To do this I tried the below

>>> x = t.randn(512)
>>> w = t.randn(512, 500000) * (1/512)
>>> (x @ w).var()
tensor(0.0021)

However the variance is actually now 512 / 512 / 512 instead of 512/ 512

In order to do this correctly, I needed to try

>>> x = t.randn(512)
>>> w = t.randn(512, 500000) * (1 / (512 ** .5))
>>> (x @ w).var()
tensor(1.0216)

Why is that the case?

MicPie · October 25, 2019, 5:41am

A very good explanation can be found here: http://cs231n.github.io/neural-networks-2/
(scroll down to “Calibrating the variances with 1/sqrt(n)“).

mlnoob · October 25, 2019, 6:26am

Yup its in the paper, thanks! but could you show me a code example that proves this sentence?

MicPie · October 25, 2019, 7:05am

Do you mean the first part?

X = torch.randn(32,64)
a = torch.tensor(4.)

assert (a * X).var() == a**2 * X.var()
assert (a.sqrt() * X).var() == a * X.var()

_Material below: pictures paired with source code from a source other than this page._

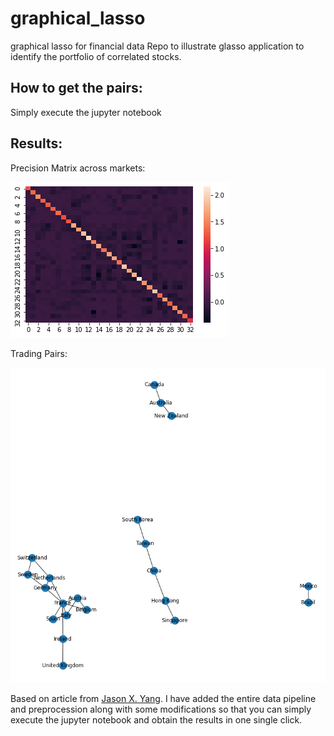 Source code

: # graphical_lasso
graphical lasso for financial data
 Repo to illustrate glasso application to identify the portfolio of correlated stocks.

## How to get the pairs:
Simply execute the jupyter notebook

## Results:
Precision Matrix across markets:


![](Images/precision.jpg)




Trading Pairs:


![](Images/clustering.jpg)

Based on article from [Jason X. Yang](https://medium.com/@xi_x_yang). I have added the entire data pipeline and preprocession along with some modifications so that you can simply execute the jupyter notebook and obtain the results in one single click.
 
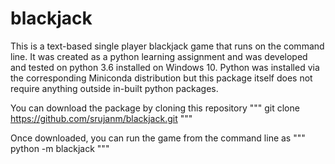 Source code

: # blackjack
This is a text-based single player blackjack game that runs on the command line. It was created as a python learning assignment and was developed and tested on python 3.6 installed on Windows 10. Python was installed via the corresponding Miniconda distribution but this package itself does not require anything outside in-built python packages.

You can download the package by cloning this repository
"""
git clone https://github.com/srujanm/blackjack.git
"""

Once downloaded, you can run the game from the command line as
"""
python -m blackjack
"""
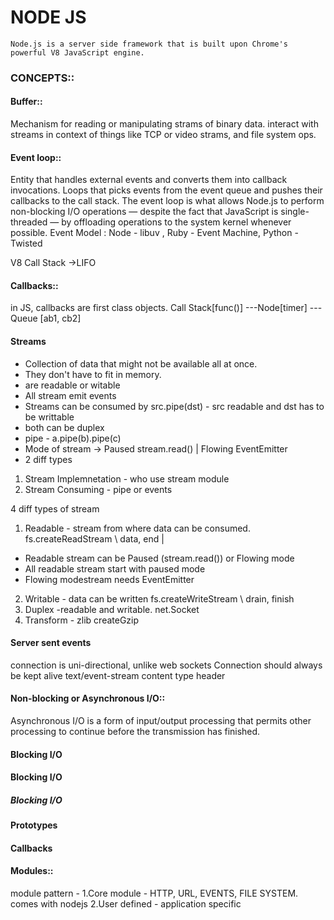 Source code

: # NODE JS
 `Node.js is a server side framework that is built upon Chrome's powerful V8 JavaScript engine.`

### CONCEPTS::
#### Buffer::
Mechanism for reading or manipulating strams of binary data. interact with streams in context of things like TCP or video strams,  and file system ops.
#### Event loop::
Entity that handles external events and converts them into callback invocations.
Loops that picks events from the event queue and pushes their callbacks to the call stack.
The event loop is what allows Node.js to perform non-blocking I/O operations — despite the fact that JavaScript is single-threaded — by offloading operations to the system kernel whenever possible.
Event Model :
Node - libuv , Ruby - Event Machine, Python - Twisted

V8 Call Stack ->LIFO
#### Callbacks::
in JS, callbacks are first class objects.
Call Stack[func()] ---Node[timer] --- Queue [ab1, cb2]

#### Streams
- Collection of data that might not be available all at once.
- They don't have to fit in memory.
- are readable or witable
- All stream emit events
- Streams can be consumed by src.pipe(dst) - src readable and dst has to be writtable 
- both can be duplex
- pipe - a.pipe(b).pipe(c)
- Mode of stream -> Paused stream.read() | Flowing EventEmitter
- 2 diff types
1. Stream Implemnetation - who use stream module
2. Stream Consuming - pipe or events

4 diff types of stream
1. Readable - stream from where data can be consumed. fs.createReadStream \ data, end | 
- Readable stream can be Paused (stream.read()) or  Flowing mode
- All readable stream start with paused mode
- Flowing modestream needs EventEmitter
2. Writable - data can be written fs.createWriteStream \ drain, finish
3. Duplex -readable and writable. net.Socket
4. Transform - zlib createGzip

#### Server sent events
connection is uni-directional, unlike web sockets
Connection should always be kept alive
text/event-stream content type header

#### Non-blocking or Asynchronous I/O::
Asynchronous I/O is a form of input/output processing that permits other processing to continue before the transmission has finished.

#### Blocking I/O
#### Blocking I/O
##### Blocking I/O
#### Prototypes
#### Callbacks
#### Modules::
module pattern -
 1.Core module - HTTP, URL, EVENTS, FILE SYSTEM. comes with nodejs
 2.User defined - application specific


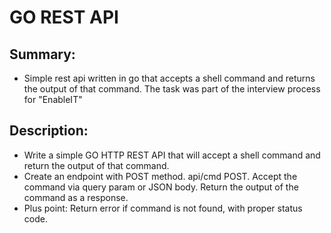 # GO REST API
## Summary:
- Simple rest api written in go that accepts a shell command and returns the output of that command.
The task was part of the interview process for "EnableIT"

## Description:

- Write a simple GO HTTP REST API that will accept a shell command and return the output of that command.
- Create an endpoint with POST method. api/cmd POST. Accept the command via query param or JSON body. Return the output 
of the command as a response.
- Plus point: Return error if command is not found, with proper status code.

mlnoob · October 25, 2019, 7:23am

Ah, yes, so if I understood correctly, if we want to scale the variance of something by a scaler a(which for us we want 1/n), we should do so by a ** .5 which is (1/n) ** .5, because a inside our variance function acts really as multiplying the variance of X by a ** 2. This would mean that (a ** .5) would act as just multiplying by a when we multiply it to our X

meaning

Var(((1/n) ** .5) * X)  really is just 1/n * Var(X)

MicPie · October 25, 2019, 7:49am

Inside means that a is applied to X before calculating the variance.

I added the other example also to the code above (which is in the end similar to the code posted by you).

The wikipedia article on variance has also some nice additional information, especially the properties which are used in the cs231n explanation.

Thanks for the question, it made me go through this important stuff again about initialization!

mlnoob · October 25, 2019, 8:02am

Yes indeed!

Also, no problem although I should really be the grateful one!